Yeah...right....knowing how to say COPY-PASTE in Mexico will surely help you get anywhere you want.

It could work... (3, Interesting)

jmcmunn (307798) | more than 9 years ago | (#11253132)


But they would have to change the content of the Sims to make it useful. There's only so much I can do in a foreign country when all I can say is "take out the garbage", "Go to work", and "Eat some food". The game play would have to be changed to allow me to actually do something aside from mundane chores over, and over and over again.
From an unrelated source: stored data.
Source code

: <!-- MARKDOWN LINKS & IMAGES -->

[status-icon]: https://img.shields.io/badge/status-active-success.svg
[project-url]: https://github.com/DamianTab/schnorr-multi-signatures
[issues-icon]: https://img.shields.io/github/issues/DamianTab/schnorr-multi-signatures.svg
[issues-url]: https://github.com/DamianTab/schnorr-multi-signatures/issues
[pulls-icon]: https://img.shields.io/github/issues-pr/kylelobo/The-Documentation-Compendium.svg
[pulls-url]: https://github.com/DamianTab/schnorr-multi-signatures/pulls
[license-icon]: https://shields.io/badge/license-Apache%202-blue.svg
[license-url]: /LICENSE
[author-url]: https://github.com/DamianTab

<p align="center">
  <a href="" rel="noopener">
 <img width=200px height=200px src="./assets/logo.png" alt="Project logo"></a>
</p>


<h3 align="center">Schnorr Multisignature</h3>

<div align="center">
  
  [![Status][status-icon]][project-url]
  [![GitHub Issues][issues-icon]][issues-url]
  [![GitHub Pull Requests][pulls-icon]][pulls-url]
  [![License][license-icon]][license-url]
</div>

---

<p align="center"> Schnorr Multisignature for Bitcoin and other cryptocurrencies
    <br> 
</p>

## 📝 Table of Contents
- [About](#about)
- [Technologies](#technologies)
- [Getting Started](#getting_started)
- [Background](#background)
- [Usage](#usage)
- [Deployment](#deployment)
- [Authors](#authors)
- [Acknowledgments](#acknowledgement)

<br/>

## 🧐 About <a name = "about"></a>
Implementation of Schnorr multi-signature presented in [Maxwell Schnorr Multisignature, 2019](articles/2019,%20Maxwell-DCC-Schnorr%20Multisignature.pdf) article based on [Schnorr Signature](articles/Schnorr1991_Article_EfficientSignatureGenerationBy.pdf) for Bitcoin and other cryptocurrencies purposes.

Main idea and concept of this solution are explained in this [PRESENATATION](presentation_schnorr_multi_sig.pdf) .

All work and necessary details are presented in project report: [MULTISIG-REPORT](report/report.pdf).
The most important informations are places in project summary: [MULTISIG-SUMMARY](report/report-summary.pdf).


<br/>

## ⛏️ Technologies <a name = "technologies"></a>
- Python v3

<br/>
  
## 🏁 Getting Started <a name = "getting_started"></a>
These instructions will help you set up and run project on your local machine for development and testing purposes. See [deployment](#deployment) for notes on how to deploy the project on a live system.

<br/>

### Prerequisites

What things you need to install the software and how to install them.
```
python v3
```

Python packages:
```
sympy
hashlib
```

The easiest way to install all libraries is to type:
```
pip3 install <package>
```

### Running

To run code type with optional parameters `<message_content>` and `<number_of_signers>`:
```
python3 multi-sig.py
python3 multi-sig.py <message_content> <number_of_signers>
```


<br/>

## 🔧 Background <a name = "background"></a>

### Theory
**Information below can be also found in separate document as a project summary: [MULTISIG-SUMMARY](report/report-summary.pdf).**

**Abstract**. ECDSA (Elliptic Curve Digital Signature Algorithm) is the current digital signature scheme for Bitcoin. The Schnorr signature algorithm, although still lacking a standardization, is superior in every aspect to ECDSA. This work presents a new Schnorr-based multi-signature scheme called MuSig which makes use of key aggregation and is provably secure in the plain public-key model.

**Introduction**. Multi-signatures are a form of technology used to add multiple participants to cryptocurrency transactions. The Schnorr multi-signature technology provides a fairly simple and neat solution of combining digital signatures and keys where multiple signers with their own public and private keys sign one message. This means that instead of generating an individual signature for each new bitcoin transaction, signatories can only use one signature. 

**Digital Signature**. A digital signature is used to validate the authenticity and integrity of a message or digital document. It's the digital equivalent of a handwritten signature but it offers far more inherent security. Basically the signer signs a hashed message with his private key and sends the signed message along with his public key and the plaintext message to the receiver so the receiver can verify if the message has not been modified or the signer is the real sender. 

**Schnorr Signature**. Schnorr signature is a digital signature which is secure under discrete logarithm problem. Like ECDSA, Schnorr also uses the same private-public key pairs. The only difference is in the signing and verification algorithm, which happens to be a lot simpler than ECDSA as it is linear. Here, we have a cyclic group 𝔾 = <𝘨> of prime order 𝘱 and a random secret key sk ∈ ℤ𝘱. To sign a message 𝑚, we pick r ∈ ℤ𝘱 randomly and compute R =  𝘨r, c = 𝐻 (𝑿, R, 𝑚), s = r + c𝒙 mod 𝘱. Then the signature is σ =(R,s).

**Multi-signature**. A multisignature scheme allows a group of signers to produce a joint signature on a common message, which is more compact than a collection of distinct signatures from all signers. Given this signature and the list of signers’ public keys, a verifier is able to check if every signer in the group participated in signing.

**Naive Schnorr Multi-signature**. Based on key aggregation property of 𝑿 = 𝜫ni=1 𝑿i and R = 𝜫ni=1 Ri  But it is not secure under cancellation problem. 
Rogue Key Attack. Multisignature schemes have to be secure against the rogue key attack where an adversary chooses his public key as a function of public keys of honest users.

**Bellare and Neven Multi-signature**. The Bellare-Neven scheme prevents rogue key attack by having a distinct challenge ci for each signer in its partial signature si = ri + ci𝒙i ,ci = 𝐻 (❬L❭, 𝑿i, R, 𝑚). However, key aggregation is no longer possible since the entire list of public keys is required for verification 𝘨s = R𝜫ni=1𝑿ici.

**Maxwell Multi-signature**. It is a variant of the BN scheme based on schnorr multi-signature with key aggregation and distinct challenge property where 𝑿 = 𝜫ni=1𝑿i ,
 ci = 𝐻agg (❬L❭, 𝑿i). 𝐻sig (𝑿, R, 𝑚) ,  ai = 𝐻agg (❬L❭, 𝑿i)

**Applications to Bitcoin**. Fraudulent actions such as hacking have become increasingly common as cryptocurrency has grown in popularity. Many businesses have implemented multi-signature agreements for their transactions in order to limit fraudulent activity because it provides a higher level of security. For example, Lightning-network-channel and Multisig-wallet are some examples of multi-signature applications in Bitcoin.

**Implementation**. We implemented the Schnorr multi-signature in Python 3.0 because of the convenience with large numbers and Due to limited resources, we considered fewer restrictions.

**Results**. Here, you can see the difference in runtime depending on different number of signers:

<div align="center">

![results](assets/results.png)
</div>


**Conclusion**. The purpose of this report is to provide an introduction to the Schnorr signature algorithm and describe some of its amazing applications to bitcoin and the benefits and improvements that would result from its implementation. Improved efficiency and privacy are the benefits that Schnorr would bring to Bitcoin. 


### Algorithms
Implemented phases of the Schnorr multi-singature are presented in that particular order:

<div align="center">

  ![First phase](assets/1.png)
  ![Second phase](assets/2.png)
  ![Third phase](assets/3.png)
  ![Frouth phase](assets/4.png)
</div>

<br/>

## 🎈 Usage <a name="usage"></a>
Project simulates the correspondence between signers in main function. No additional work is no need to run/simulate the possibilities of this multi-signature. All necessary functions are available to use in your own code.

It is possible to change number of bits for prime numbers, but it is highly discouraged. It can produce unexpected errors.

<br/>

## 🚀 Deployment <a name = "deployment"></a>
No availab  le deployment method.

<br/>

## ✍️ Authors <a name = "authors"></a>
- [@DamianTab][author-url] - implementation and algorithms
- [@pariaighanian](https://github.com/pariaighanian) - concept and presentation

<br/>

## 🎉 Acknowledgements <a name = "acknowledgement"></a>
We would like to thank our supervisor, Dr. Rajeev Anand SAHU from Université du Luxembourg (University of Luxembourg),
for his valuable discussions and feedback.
In theory, I think this could work. Remember the Speak and Spell from back in the 80's? I had one, and loved playing with it and making it say bad words (when my mom wasn't watching) while I was doing the exercises that came with the thing. Foreign language video games seems a logical progression from the days of old.

Re:It could work... (1)

JavaTHut (9877) | more than 9 years ago | (#11253163)

> can do in a foreign country when all I can say is
> "take out the garbage", "Go to work", and "Eat
> some food". The game play would have to be changed
> to allow me to actually do something

Unfortunately, that's more than most first year high school students are able to say anyway :(

Being able to read the popup menus describing things like careers and such is a little more advanced though.

Frammit (0)

Anonymous Coward | more than 9 years ago | (#11253137)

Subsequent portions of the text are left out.